__TASK OBJECTIVE__:
Across the listing below, how many lines hold "interseted"? Reply with the number by itself.

-- Opening Marker --

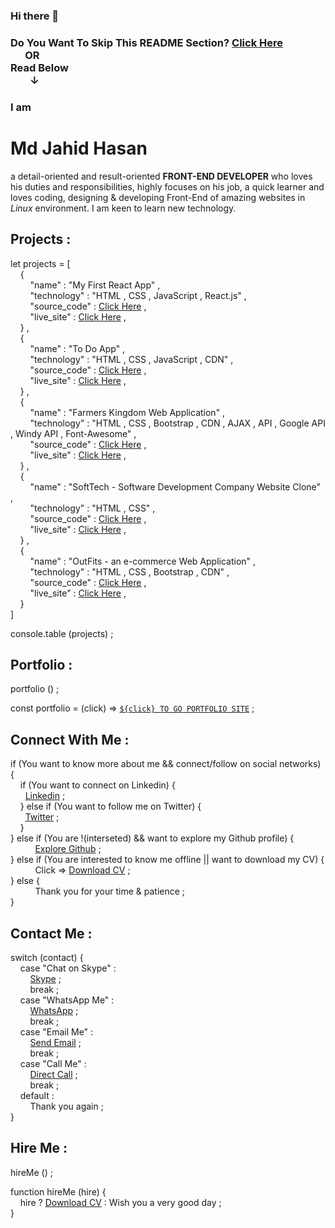 ### Hi there 👋

<h3>Do You Want To Skip This README Section? <a href="#user-80060849-pinned-items-reorder-form">Click Here</a><br>
&nbsp; &nbsp; &nbsp; OR<br>
Read Below<br>
&nbsp; &nbsp; &nbsp; &nbsp; &darr;</h3>


### I am <h1>Md Jahid Hasan</h1> a detail-oriented and result-oriented <b>FRONT-END DEVELOPER</b> who loves his duties and responsibilities, highly focuses on his job, a quick learner and loves coding, designing & developing Front-End of amazing websites in <em>Linux</em> environment. I am keen to learn new technology. <br>


<h2>Projects :</h2>

let projects = [ <br> 
&nbsp; &nbsp; { <br>
&nbsp; &nbsp; &nbsp; &nbsp; "name" : "My First React App" , <br>
&nbsp; &nbsp; &nbsp; &nbsp; "technology" : "HTML , CSS , JavaScript , React.js" , <br>
&nbsp; &nbsp; &nbsp; &nbsp; "source_code" : [Click Here](https://github.com/hmjahid/My-First-React-App) , <br>
&nbsp; &nbsp; &nbsp; &nbsp; "live_site" : [Click Here](https://hmjahid.netlify.app/) , <br>
&nbsp; &nbsp; } , <br>
&nbsp; &nbsp; { <br>
&nbsp; &nbsp; &nbsp; &nbsp; "name" : "To Do App" , <br>
&nbsp; &nbsp; &nbsp; &nbsp; "technology" : "HTML , CSS , JavaScript , CDN" , <br>
&nbsp; &nbsp; &nbsp; &nbsp; "source_code" : [Click Here](https://github.com/hmjahid/To-Do-App) , <br>
&nbsp; &nbsp; &nbsp; &nbsp; "live_site" : [Click Here](https://jahids-to-do-app.netlify.app/) , <br>
&nbsp; &nbsp; } , <br>
&nbsp; &nbsp; { <br>
&nbsp; &nbsp; &nbsp; &nbsp; "name" : "Farmers Kingdom Web Application" , <br>
&nbsp; &nbsp; &nbsp; &nbsp; "technology" : "HTML , CSS , Bootstrap , CDN , AJAX , API , Google API , Windy API , Font-Awesome" , <br>
&nbsp; &nbsp; &nbsp; &nbsp; "source_code" : [Click Here](https://github.com/hmjahid/FarmersKingdom) , <br>
&nbsp; &nbsp; &nbsp; &nbsp; "live_site" : [Click Here](https://farmerskingdom.netlify.app/) , <br>
&nbsp; &nbsp; } , <br>
&nbsp; &nbsp; { <br>
&nbsp; &nbsp; &nbsp; &nbsp; "name" : "SoftTech - Software Development Company Website Clone" , <br>
&nbsp; &nbsp; &nbsp; &nbsp; "technology" : "HTML , CSS" , <br>
&nbsp; &nbsp; &nbsp; &nbsp; "source_code" : [Click Here](https://github.com/hmjahid/SoftTech) , <br>
&nbsp; &nbsp; &nbsp; &nbsp; "live_site" : [Click Here](https://softtech1.netlify.app/) , <br>
&nbsp; &nbsp; } , <br>
&nbsp; &nbsp; { <br>
&nbsp; &nbsp; &nbsp; &nbsp; "name" : "OutFits - an e-commerce Web Application" , <br>
&nbsp; &nbsp; &nbsp; &nbsp; "technology" : "HTML , CSS , Bootstrap , CDN" , <br>
&nbsp; &nbsp; &nbsp; &nbsp; "source_code" : [Click Here](https://github.com/hmjahid/OutFits) , <br>
&nbsp; &nbsp; &nbsp; &nbsp; "live_site" : [Click Here](https://outfits1.netlify.app/) , <br>
&nbsp; &nbsp; } <br>
] <br>

console.table (projects) ; 


<h2>Portfolio :</h2>

portfolio () ; <br>

const portfolio = (click) => [`${click} TO GO PORTFOLIO SITE`](https://hmjahid.netlify.app/) ;


<h2>Connect With Me :</h2> 

if (You want to know more about me && connect/follow on social networks) { <br>
&nbsp; &nbsp; if (You want to connect on Linkedin) { <br>
&nbsp; &nbsp; &nbsp; <a href="https://www.linkedin.com/in/md-jahid-hasan-584712243/">Linkedin</a> ; <br>
&nbsp; &nbsp; } else if (You want to follow me on Twitter) { <br>
&nbsp; &nbsp;  &nbsp; <a href="https://twitter.com/mdjahidhasan919">Twitter</a> ; <br>
&nbsp; &nbsp; } <br>
} else if (You are !(interseted) && want to explore my Github profile) { <br>
&nbsp; &nbsp; &nbsp; &nbsp; &nbsp; <a href="#user-80060849-pinned-items-reorder-form">Explore Github</a> ; <br>
} else if (You are interested to know me offline || want to download my CV) { <br>
&nbsp; &nbsp; &nbsp; &nbsp; &nbsp; Click => [Download CV](https://github.com/hmjahid/hmjahid/files/11109881/Md.Jahid.Hasan_CV.pdf) ; <br>
} else { <br>
&nbsp; &nbsp; &nbsp; &nbsp; &nbsp; Thank you for your time & patience ; <br>
} 


<h2>Contact Me :</h2> 

switch (contact) { <br>
&nbsp; &nbsp; case "Chat on Skype" : <br>
&nbsp; &nbsp; &nbsp; &nbsp; <a href="https://join.skype.com/invite/ualzWlKSdoxS">Skype</a> ; <br>
&nbsp; &nbsp; &nbsp; &nbsp; break ; <br>
&nbsp; &nbsp; case "WhatsApp Me" : <br>
&nbsp; &nbsp; &nbsp; &nbsp; <a href="https://wa.me/+8801771749213">WhatsApp</a> ; <br>
&nbsp; &nbsp; &nbsp; &nbsp; break ; <br>
&nbsp; &nbsp; case "Email Me" : <br>
&nbsp; &nbsp; &nbsp; &nbsp; <a href="mailto:mdjahidhasan919@gmail.com">Send Email</a> ; <br>
&nbsp; &nbsp; &nbsp; &nbsp; break ; <br>
&nbsp; &nbsp; case "Call Me" : <br>
&nbsp; &nbsp; &nbsp; &nbsp; [Direct Call](+8801771749213) ; <br>
&nbsp; &nbsp; &nbsp; &nbsp; break ; <br>
&nbsp; &nbsp; default : <br>
&nbsp; &nbsp; &nbsp; &nbsp; Thank you again ; <br>
} 


<h2>Hire Me :</h2> 

hireMe () ; <br>

function hireMe (hire) { <br>
&nbsp; &nbsp; hire ? [Download CV](https://github.com/hmjahid/hmjahid/files/11109881/Md.Jahid.Hasan_CV.pdf) : Wish you a very good day ; <br>
}




<!--
Want to know more about me?

Let's connect on <a href="https://www.linkedin.com/in/md-jahid-hasan-584712243/">Linkedin</a>

&& ||

Follow me on <a href="https://twitter.com/mdjahidhasan919">Twitter</a>

||

Download my CV from here => 
[Md Jahid Hasan-CV.pdf](https://github.com/hmjahid/hmjahid/files/11053281/Md.Jahid.Hasan-CV.pdf)

[Md Jahid Hasan_CV.pdf](https://github.com/hmjahid/hmjahid/files/11109881/Md.Jahid.Hasan_CV.pdf)
-->

<!--
**hmjahid/hmjahid** is a ✨ _special_ ✨ repository because its `README.md` (this file) appears on your GitHub profile.

Here are some ideas to get you started:

- 🔭 I’m currently working on ...
- 🌱 I’m currently learning ...
- 👯 I’m looking to collaborate on ...
- 🤔 I’m looking for help with ...
- 💬 Ask me about ...
- 📫 How to reach me: ...
- 😄 Pronouns: ...
- ⚡ Fun fact: ...
-->







<!--

https://github.com/hmjahid/#user-80060849-pinned-items-reorder-form

#user-80060849-pinned-items-reorder-form

1. want to know more && connect/follow on social networks

2. ! interseted && want to explore

3. interested to know offline || want to download my cv



let grade = "A";

switch (grade) {
    case "A":
        console.log("You did great");
        break;
    case "B":
        console.log("You did good");
        break;
    case "C":
        console.log("You did okay");
        break;
    case "D":
        console.log("You passed");
        break;
    case "F":
        console.log("You failed");
        break;
    default:
        console.log("grade, is not a letter grade");

}


-->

-- Closing Marker --

__WRITTEN REPLY__:
2